Consistent Hashing
Hash methodology, independent of the number of servers or objects in a distributed hash table
Prerequisite
Hashing and the need for consistent hashing
Introduction
The standard hashing algorithm is inefficient while processing network queries. This traditional technique presupposes that we have a set number of servers and that all mapping locations are known in advance. This scenario is particularly troublesome in distributed systems when several users request multiple servers. If some servers fail, then mapping the work to new servers involves a huge and intensive calculation, which is wasteful and reduces the service's throughput while increasing the application's latency.
Consistent Hashing
Consistent Hashing is a distributed hashing scheme that operates independently of the number of servers or objects in a distributed hash table by assigning them a position on an abstract circle, or hash ring. This allows servers and things to scale without affecting the overall system. So the hash table is independent of the number of servers available to minimize key relocation when scale changes occur.

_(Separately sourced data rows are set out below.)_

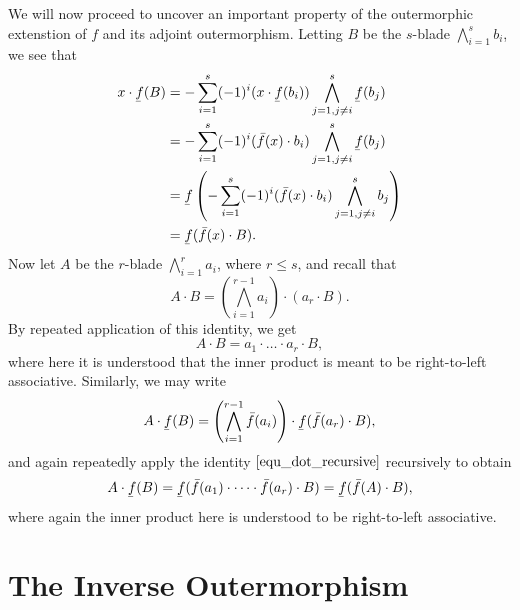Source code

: \documentclass[12pt]{article}
\newcommand{\uf}{\underaccent{\bar}{f}}
\newcommand{\of}{\bar{f}}
\begin{document}
We will now proceed to uncover an important property of the outermorphic extenstion
of $f$ and its adjoint outermorphism.  Letting $B$ be the $s$-blade $\bigwedge_{i=1}^s b_i$,
we see that
\begin{align*}
x\cdot \uf(B) &= -\sum_{i=1}^s(-1)^i(x\cdot\uf(b_i))\bigwedge_{j=1,j\neq i}^s\uf(b_j) \\
 &= -\sum_{i=1}^s(-1)^i(\of(x)\cdot b_i)\bigwedge_{j=1,j\neq i}^s\uf(b_j) \\
 &= \uf\left(-\sum_{i=1}^s(-1)^i(\of(x)\cdot b_i)\bigwedge_{j=1,j\neq i}^s b_j\right) \\
 &= \uf(\of(x)\cdot B).
\end{align*}
Now let $A$ be the $r$-blade $\bigwedge_{i=1}^r a_i$, where $r\leq s$, and recall
that
\begin{equation}\label{equ_dot_recursive}
A\cdot B = \left(\bigwedge_{i=1}^{r-1} a_i\right)\cdot(a_r\cdot B).
\end{equation}
By repeated application of this identity, we get
\begin{equation*}
A\cdot B = a_1\cdot\dots\cdot a_r\cdot B,
\end{equation*}
where here it is understood that the inner product is meant to be right-to-left associative.
Similarly, we may write
\begin{equation*}
A\cdot\uf(B) = \left(\bigwedge_{i=1}^{r-1}\of(a_i)\right)\cdot\uf(\of(a_r)\cdot B),
\end{equation*}
and again repeatedly apply the identity $\eqref{equ_dot_recursive}$ recursively
to obtain
\begin{equation*}
A\cdot\uf(B) = \uf(\of(a_1)\cdot\dots\cdot\of(a_r)\cdot B) = \uf(\of(A)\cdot B),
\end{equation*}
where again the inner product here is understood to be right-to-left associative.

\section{The Inverse Outermorphism}
\end{document}

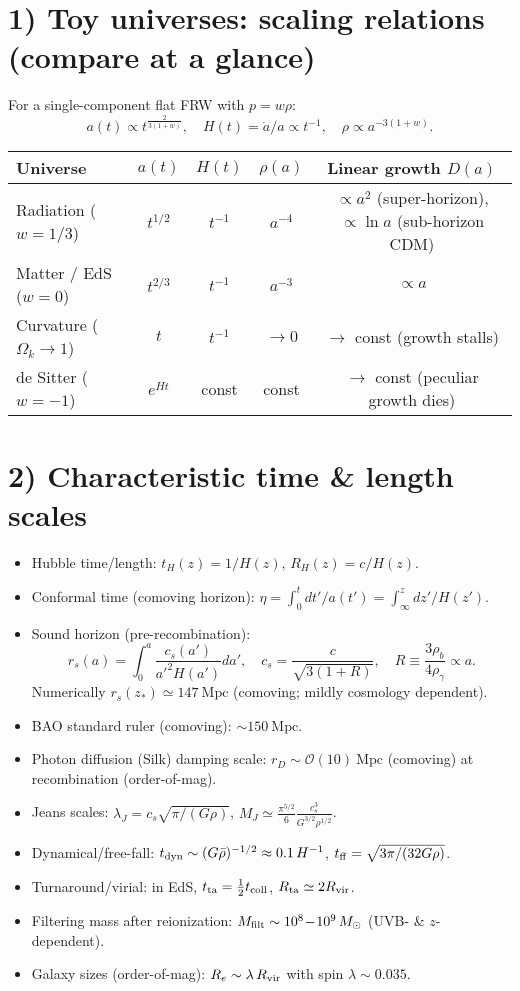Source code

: \documentclass[11pt,a4paper]{article}
\begin{document}
\section*{1) Toy universes: scaling relations (compare at a glance)}
For a single-component flat FRW with $p=w\rho$:
\[
a(t)\propto t^{\frac{2}{3(1+w)}},\quad H(t)=\dot a/a \propto t^{-1},\quad
\rho\propto a^{-3(1+w)}.
\]
\begin{center}
\begin{tabular}{lcccc}
\toprule
\textbf{Universe} & $a(t)$ & $H(t)$ & $\rho(a)$ & Linear growth $D(a)$ \\
\midrule
Radiation ($w=1/3$) & $t^{1/2}$ & $t^{-1}$ & $a^{-4}$ &
$\propto a^2$ (super-horizon), $\propto \ln a$ (sub-horizon CDM) \\
Matter / EdS ($w=0$) & $t^{2/3}$ & $t^{-1}$ & $a^{-3}$ & $\propto a$ \\
Curvature ($\Omega_k\!\to\!1$) & $t$ & $t^{-1}$ & $\to 0$ & $\to$ const (growth stalls) \\
de Sitter ($w=-1$) & $e^{Ht}$ & const & const & $\to$ const (peculiar growth dies) \\
\bottomrule
\end{tabular}
\end{center}

\section*{2) Characteristic time \& length scales}
\begin{itemize}
\item Hubble time/length: $t_H(z)=1/H(z)$,\; $R_H(z)=c/H(z)$.
\item Conformal time (comoving horizon): $\eta=\int_0^t\!dt'/a(t')=\int_\infty^z\!dz'/H(z')$.
\item Sound horizon (pre-recombination):
\[
r_s(a)=\int_0^{a}\frac{c_s(a')}{a'^2 H(a')}da',\quad
c_s=\frac{c}{\sqrt{3(1+R)}},\quad R\equiv \frac{3\rho_b}{4\rho_\gamma}\propto a.
\]
Numerically $r_s(z_\ast)\simeq 147\ \mathrm{Mpc}$ (comoving; mildly cosmology dependent).
\item BAO standard ruler (comoving): $\sim 150\ \mathrm{Mpc}$.
\item Photon diffusion (Silk) damping scale: $r_D\sim \mathcal{O}(10)\ \mathrm{Mpc}$ (comoving) at recombination (order-of-mag).
\item Jeans scales: $\lambda_J=c_s\sqrt{\pi/(G\rho)}$,\;
$M_J\simeq \frac{\pi^{5/2}}{6}\frac{c_s^3}{G^{3/2}\rho^{1/2}}$.
\item Dynamical/free-fall: $t_{\rm dyn}\sim (G\bar\rho)^{-1/2}\approx 0.1\,H^{-1}$,\;
$t_{\rm ff}=\sqrt{3\pi/(32G\rho)}$.
\item Turnaround/virial: in EdS, $t_{\rm ta}=\tfrac{1}{2}t_{\rm coll}$,\; $R_{\rm ta}\simeq 2R_{\rm vir}$.
\item Filtering mass after reionization: $M_{\rm filt}\sim 10^{8}\!-\!10^{9}\,M_\odot$ (UVB- \& $z$-dependent).
\item Galaxy sizes (order-of-mag): $R_e\sim \lambda\,R_{\rm vir}$ with spin $\lambda\sim 0.035$.
\end{itemize}
\end{document}
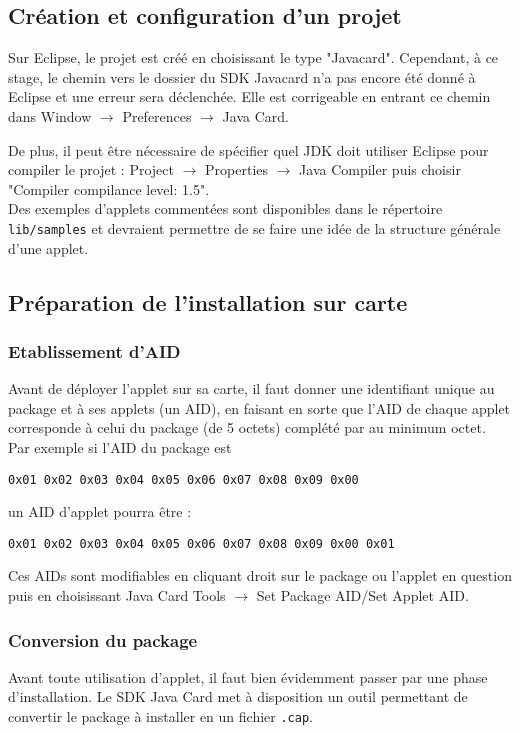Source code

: \documentclass[a4paper,11pt,french]{article}
\begin{document}
\subsection{Création et configuration d'un projet}
Sur Eclipse, le projet est créé en choisissant le type "Javacard". Cependant,
à ce stage, le chemin vers le dossier du SDK Javacard n'a pas encore été donné
à Eclipse et une erreur sera déclenchée. Elle est corrigeable en entrant ce chemin
dans Window $\rightarrow$ Preferences $\rightarrow$ Java Card.

De plus, il peut être nécessaire de spécifier quel JDK doit utiliser Eclipse
pour compiler le projet : Project $\rightarrow$ Properties $\rightarrow$ Java 
Compiler puis choisir "Compiler compilance level: 1.5".\\

Des exemples d'applets commentées sont disponibles dans le répertoire \texttt{lib/samples}
et devraient permettre de se faire une idée de la structure générale d'une 
applet.\\

\subsection{Préparation de l'installation sur carte}
\subsubsection{Etablissement d'AID}
Avant de déployer l'applet sur sa carte, il faut donner une identifiant unique
au package et à ses applets (un AID), en faisant en sorte que l'AID de chaque applet
corresponde à celui du package (de 5 octets) complété par au minimum octet. 
Par exemple si l'AID du package est 
\begin{verbatim}
0x01 0x02 0x03 0x04 0x05 0x06 0x07 0x08 0x09 0x00
\end{verbatim}
un AID d'applet pourra être :
\begin{verbatim}
0x01 0x02 0x03 0x04 0x05 0x06 0x07 0x08 0x09 0x00 0x01
\end{verbatim}
Ces AIDs sont modifiables en cliquant droit sur le package ou l'applet en question
puis en choisissant Java Card Tools $\rightarrow$ Set Package AID/Set Applet AID. \\

\subsubsection{Conversion du package}
Avant toute utilisation d'applet, il faut bien évidemment passer par une phase
d'installation. Le SDK Java Card met à disposition un outil permettant de convertir
le package à installer en un fichier \texttt{.cap}.
\end{document}
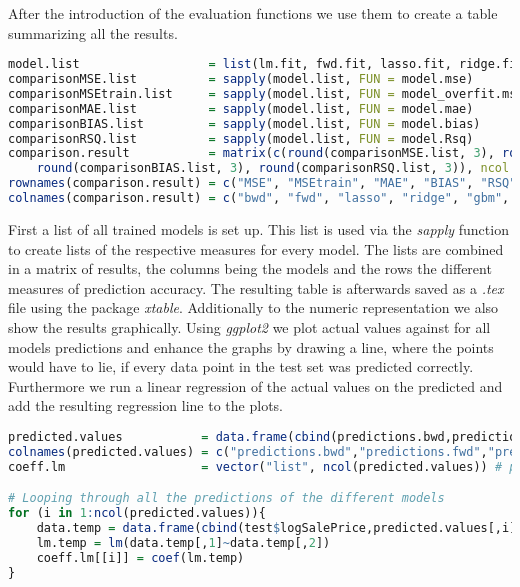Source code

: After the introduction of the evaluation functions we use them to create a table summarizing all the results.
\begin{lstlisting}[language=R]
model.list                  = list(lm.fit, fwd.fit, lasso.fit, ridge.fit, gbmtuned, rftuned)
comparisonMSE.list          = sapply(model.list, FUN = model.mse)
comparisonMSEtrain.list     = sapply(model.list, FUN = model_overfit.mse)
comparisonMAE.list          = sapply(model.list, FUN = model.mae)
comparisonBIAS.list         = sapply(model.list, FUN = model.bias)
comparisonRSQ.list          = sapply(model.list, FUN = model.Rsq)
comparison.result           = matrix(c(round(comparisonMSE.list, 3), round(comparisonMSEtrain.list, 3), round(comparisonMAE.list, 3), 
    round(comparisonBIAS.list, 3), round(comparisonRSQ.list, 3)), ncol = length(model.list), byrow = TRUE)
rownames(comparison.result) = c("MSE", "MSEtrain", "MAE", "BIAS", "RSQ")
colnames(comparison.result) = c("bwd", "fwd", "lasso", "ridge", "gbm", "rf")
\end{lstlisting}
First a list of all trained models is set up. This list is used via the \textit{sapply} function to create lists of the respective measures for every model. The lists are combined in a matrix of results, the columns being the models and the rows the different measures of prediction accuracy. The resulting table is afterwards saved as a \textit{.tex} file using the package \textit{xtable}. Additionally to the numeric representation we also show the results graphically. Using \textit{ggplot2} we plot actual values against   for all models predictions and enhance the graphs by drawing a line, where the points would have to lie, if every data point in the test set was predicted correctly. Furthermore we run a linear regression of the actual values on the predicted and add the resulting regression line to the plots. 
\begin{lstlisting}[language=R]
predicted.values           = data.frame(cbind(predictions.bwd,predictions.fwd,predictions.lasso,predictions.ridge,predictions.gbm,predictions.rf))
colnames(predicted.values) = c("predictions.bwd","predictions.fwd","predictions.lasso","predictions.ridge","predictions.rf","predictions.gbm")
coeff.lm                   = vector("list", ncol(predicted.values)) # preparing an empty list for coefficients of regression

# Looping through all the predictions of the different models
for (i in 1:ncol(predicted.values)){
    data.temp = data.frame(cbind(test$logSalePrice,predicted.values[,i]))
    lm.temp = lm(data.temp[,1]~data.temp[,2])
    coeff.lm[[i]] = coef(lm.temp)
}
\end{lstlisting}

Assumptions for understanding the concept
- We are considering 4 servers Server 0, Server 1, Server 2, and Server 3 with the hash value of 0, 90, 180, and 270 respectively.
- We will be using 360 to find the position of the server in the ring. In the real world, it can be any number.
Explanation
Consider a circle or a ring, which will have 360 deg. Now we can place the servers based on their hash value modulo 360. So,
- Server 0 will be placed at hash(server 0) % 360 = 0 % 360 = 0
- Server 1 will be placed at hash(server 1) % 360 = 90 % 360 = 90
- Server 2 will be placed at hash(server 2) % 360 = 180 % 360 = 180
- Server 3 will be placed at hash(server 3) % 360 = 270 % 360 = 270
Now the ring will look like this,
Scenario 1 -> A Request coming in
Now considering a request R1 is coming, now we need to redirect this request to one of the available servers. The hash of the request R1 is 40. Visually we can see 40 is in between server 0 and server 1. (Technically we need to apply binary search). The next available server to 40 (hash of R1) is Server 1. So we can redirect this request to server 1.
Now considering a request R2 is coming, now we need to redirect this request to one of the available servers. The hash of the request R2 is 60. Visually we can see 60 is in between server 0 and server 1. (Technically we need to apply binary search). The next available server to 60 (hash of R2) is Server 1. So we can redirect this request to server 1.
Scenario 2 -> Adding a new Server
Now we are going to add a new server S4. Assume the hash value of this server S4 is 50, it will be placed in between S0 and S1.
But we also need to check on one thing, (ie), in Scenario 1 we discussed about R1 (with the hash value of 40) is been placed in Server S1. Since we are going to introduce S4, the Request R1 (hash value of 40) needs to be placed in Server S4 - based on binary insertion.
Server 4 will need to query the next available server, whether any request less than the hash value is present. If it's present we need to move the data related to the request.
So this is how it goes,
- S4 will query S1, Do you have any requests with my range?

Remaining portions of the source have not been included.